Pour juger tous les films, un jury d’experts chaperonne la remise des différents Shorts (un peu de fun dans les prix, voyons, il n’y a pas que les palmes dans la vie) : le short du meilleur scénario, du meilleur montage, de la meilleure bande son, de la meilleure image mais aussi les prix du public et bien sûr, le seul et unique, le Short d’Or. Et pour rester dans l’originalité, les prix sont de vrais shorts… parce que c’est bien de recevoir un prix, mais le porter, c’est quand même plus cool !
Le Dude approuve.
Chaque année, un thème est déterminé par l’équipe d’organisation, et les différentes équipes doivent le suivre dans la réalisation de leurs courts-métrages. Après « Première fois » et « Domino », c’est « À l’envers » qui a été choisi comme sujet de l’édition 2015. Il existe aussi une sélection Hors-Compétition, ouverte à tous les sujets et également primée !

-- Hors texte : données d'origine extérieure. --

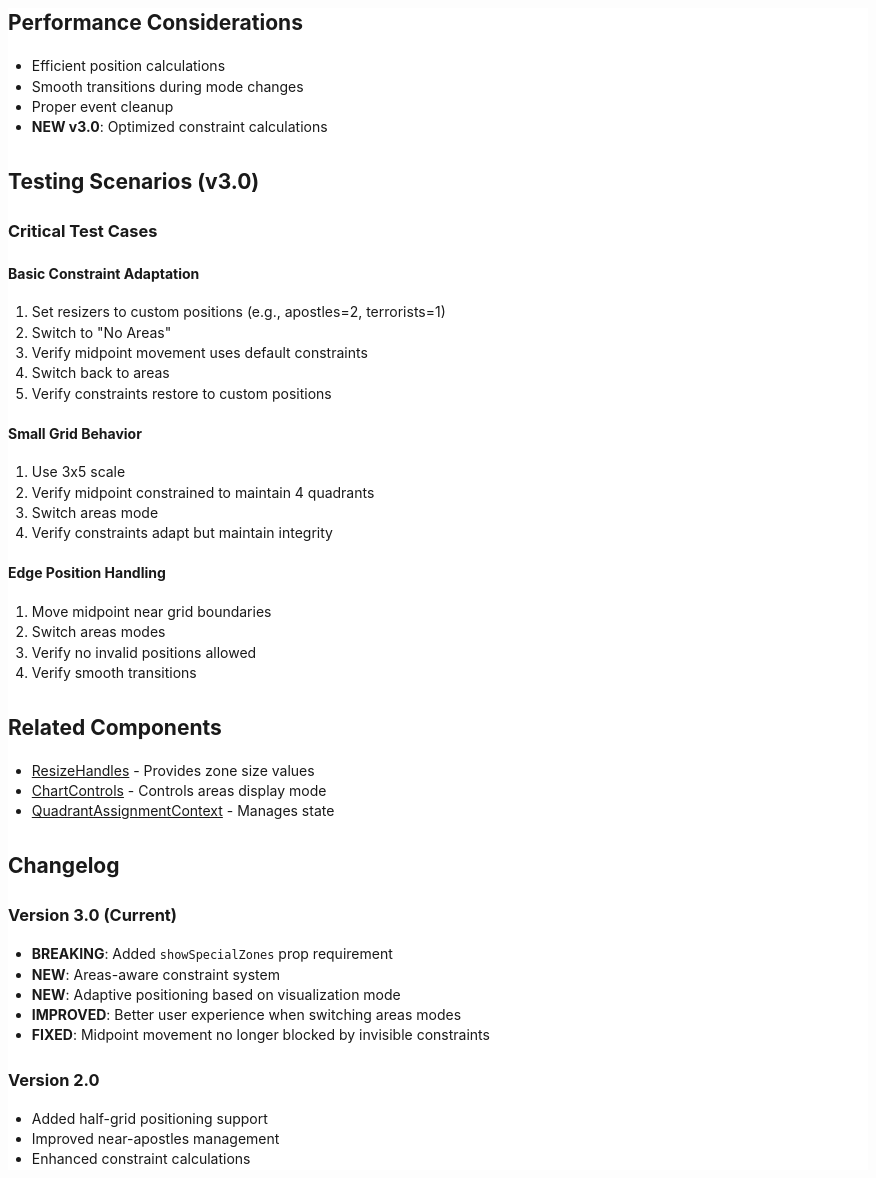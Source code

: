 ## Performance Considerations
- Efficient position calculations
- Smooth transitions during mode changes
- Proper event cleanup
- **NEW v3.0**: Optimized constraint calculations

## Testing Scenarios (v3.0)

### Critical Test Cases

#### Basic Constraint Adaptation
1. Set resizers to custom positions (e.g., apostles=2, terrorists=1)
2. Switch to "No Areas"
3. Verify midpoint movement uses default constraints
4. Switch back to areas
5. Verify constraints restore to custom positions

#### Small Grid Behavior
1. Use 3x5 scale 
2. Verify midpoint constrained to maintain 4 quadrants
3. Switch areas mode
4. Verify constraints adapt but maintain integrity

#### Edge Position Handling
1. Move midpoint near grid boundaries
2. Switch areas modes
3. Verify no invalid positions allowed
4. Verify smooth transitions

## Related Components
- [ResizeHandles](./ResizeHandles.md) - Provides zone size values
- [ChartControls](./ChartControls.md) - Controls areas display mode
- [QuadrantAssignmentContext](./QuadrantAssignmentContext.md) - Manages state

## Changelog

### Version 3.0 (Current)
- **BREAKING**: Added `showSpecialZones` prop requirement
- **NEW**: Areas-aware constraint system
- **NEW**: Adaptive positioning based on visualization mode
- **IMPROVED**: Better user experience when switching areas modes
- **FIXED**: Midpoint movement no longer blocked by invisible constraints

### Version 2.0
- Added half-grid positioning support
- Improved near-apostles management
- Enhanced constraint calculations
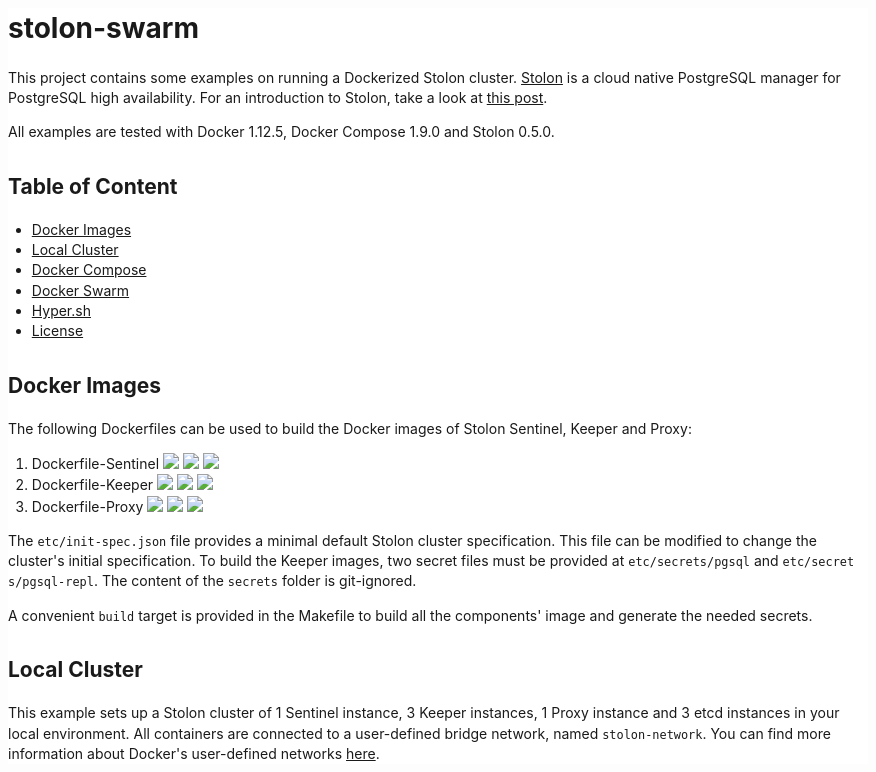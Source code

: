# stolon-swarm
This project contains some examples on running a Dockerized Stolon cluster. [Stolon](https://github.com/sorintlab/stolon) is a cloud native PostgreSQL manager for PostgreSQL high availability. For an introduction to Stolon, take a look at [this post](https://sgotti.me/post/stolon-introduction/).

All examples are tested with Docker 1.12.5, Docker Compose 1.9.0 and Stolon 0.5.0.

## Table of Content

* [Docker Images](#docker-images)
* [Local Cluster](#local-cluster)
* [Docker Compose](#docker-compose)
* [Docker Swarm](#docker-swarm)
* [Hyper.sh](#hyper-sh)
* [License](#license)

## Docker Images
The following Dockerfiles can be used to build the Docker images of Stolon Sentinel, Keeper and Proxy:

1. Dockerfile-Sentinel [![](https://images.microbadger.com/badges/version/isim/stolon-sentinel:0.5.0.svg)](https://microbadger.com/images/isim/stolon-sentinel:0.5.0 "Get your own version badge on microbadger.com") [![](https://images.microbadger.com/badges/commit/isim/stolon-sentinel:0.5.0.svg)](https://microbadger.com/images/isim/stolon-sentinel:0.5.0 "Get your own commit badge on microbadger.com") [![](https://images.microbadger.com/badges/image/isim/stolon-sentinel:0.5.0.svg)](https://microbadger.com/images/isim/stolon-sentinel:0.5.0 "Get your own image badge on microbadger.com")
1. Dockerfile-Keeper [![](https://images.microbadger.com/badges/version/isim/stolon-keeper:0.5.0.svg)](https://microbadger.com/images/isim/stolon-keeper:0.5.0 "Get your own version badge on microbadger.com") [![](https://images.microbadger.com/badges/commit/isim/stolon-keeper:0.5.0.svg)](https://microbadger.com/images/isim/stolon-keeper:0.5.0 "Get your own commit badge on microbadger.com") [![](https://images.microbadger.com/badges/image/isim/stolon-keeper:0.5.0.svg)](https://microbadger.com/images/isim/stolon-keeper:0.5.0 "Get your own image badge on microbadger.com")
1. Dockerfile-Proxy [![](https://images.microbadger.com/badges/version/isim/stolon-proxy:0.5.0.svg)](https://microbadger.com/images/isim/stolon-proxy:0.5.0 "Get your own version badge on microbadger.com") [![](https://images.microbadger.com/badges/commit/isim/stolon-proxy:0.5.0.svg)](https://microbadger.com/images/isim/stolon-proxy:0.5.0 "Get your own commit badge on microbadger.com") [![](https://images.microbadger.com/badges/image/isim/stolon-proxy:0.5.0.svg)](https://microbadger.com/images/isim/stolon-proxy:0.5.0 "Get your own image badge on microbadger.com")

The `etc/init-spec.json` file provides a minimal default Stolon cluster specification. This file can be modified to change the cluster's initial specification. To build the Keeper images, two secret files must be provided at `etc/secrets/pgsql` and `etc/secrets/pgsql-repl`. The content of the `secrets` folder is git-ignored.

A convenient `build` target is provided in the Makefile to build all the components' image and generate the needed secrets.

## Local Cluster
This example sets up a Stolon cluster of 1 Sentinel instance, 3 Keeper instances, 1 Proxy instance and 3 etcd instances in your local environment. All containers are connected to a user-defined bridge network, named `stolon-network`. You can find more information about Docker's user-defined networks [here](https://docs.docker.com/engine/userguide/networking/#/user-defined-networks).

L’équipe se compose d’une vingtaine de personnes, et l’entrée est à prix libre et ouverte à tous.
Creuser ses compétences
Pour l’édition 2014, j’ai voulu participer à l’aventure. Faisant déjà parti du bureau de l’AEBAC, je me suis donnée une double casquette en rejoignant l’équipe d’organisation de Tous en Short. Le festival n’avait eu qu’une seule édition, alors la nôtre devait être encore meilleure ! Tous les volontaires se sont retrouvés (j’étais alors en deuxième année de BTS audiovisuel option montage), avec le créateur du festival qui nous suivait de près, et nous nous sommes répartis les différents postes en fonction de nos envies mais aussi de nos compétences.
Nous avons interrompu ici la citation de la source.